(Originally published by the Kavli Institute for Cosmology, Cambridge)
January 4, 2018
A group of Cambridge astronomers, including Anthony Lasenby from the Cavendish Astrophysics Group and Kavli Institute for Cosmology, have made the first investigation of the sensitivity of the GAIA satellite to ultra-low frequency gravitational waves produced by supermassive black hole binaries (See Moore, Mihaylov, Lasenby & Gilmore, Phys. Rev. Lett. 119, 261102, 2017).
The method is similar to that used in Pulsar Timing Arrays, except that instead of the gravitational wave modifying the apparent frequency of a pulsar, it modifies the apparent positions of stars observed by GAIA, making them oscillate with a characteristic pattern on the sky.
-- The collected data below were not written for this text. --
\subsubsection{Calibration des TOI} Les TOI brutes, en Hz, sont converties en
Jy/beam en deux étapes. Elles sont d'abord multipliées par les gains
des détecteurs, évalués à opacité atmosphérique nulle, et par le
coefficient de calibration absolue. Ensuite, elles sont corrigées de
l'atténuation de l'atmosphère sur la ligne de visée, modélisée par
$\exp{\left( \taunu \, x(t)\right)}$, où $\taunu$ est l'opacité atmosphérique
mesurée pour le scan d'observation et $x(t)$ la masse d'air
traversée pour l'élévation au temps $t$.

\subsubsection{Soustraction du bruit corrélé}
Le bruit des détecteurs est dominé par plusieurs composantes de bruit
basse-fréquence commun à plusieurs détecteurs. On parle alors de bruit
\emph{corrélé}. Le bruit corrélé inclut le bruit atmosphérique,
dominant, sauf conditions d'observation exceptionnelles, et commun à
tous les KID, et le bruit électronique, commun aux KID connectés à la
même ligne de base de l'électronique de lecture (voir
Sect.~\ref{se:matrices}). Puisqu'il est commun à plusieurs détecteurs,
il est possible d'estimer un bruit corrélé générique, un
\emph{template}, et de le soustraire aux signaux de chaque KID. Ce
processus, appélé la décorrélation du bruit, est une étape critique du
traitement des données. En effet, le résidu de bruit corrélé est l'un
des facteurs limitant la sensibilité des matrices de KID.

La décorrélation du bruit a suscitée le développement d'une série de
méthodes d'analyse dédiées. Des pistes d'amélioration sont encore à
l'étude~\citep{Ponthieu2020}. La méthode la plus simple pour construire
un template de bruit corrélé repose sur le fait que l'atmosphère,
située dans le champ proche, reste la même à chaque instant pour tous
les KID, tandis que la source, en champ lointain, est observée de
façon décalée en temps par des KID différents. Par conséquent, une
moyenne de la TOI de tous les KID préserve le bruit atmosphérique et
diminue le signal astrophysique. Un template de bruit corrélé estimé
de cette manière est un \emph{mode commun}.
An example of this is shown in the figure, right, in which a gravitational wave is travelling from one pole of the celestial sphere, and the black and red lines indicate the induced apparent motions of the stars within a hemisphere (exaggerated by a large factor to make them visible), corresponding to the two possible polarisations of the wave.
Using a method which allows the information in the star motions to be compressed by a factor of 10^6, the study shows that it will be possible to search for individually resolvable waves within the full GAIA data set of many billions of stars, and that the sensitivity of GAIA could be comparable to that of current or near-future pulsar timing arrays over a slightly wider frequency band.
The paper was selected as the cover article for a recent issue of Physical Review Letters, and is accompanied by an Editor's Choice Focus article.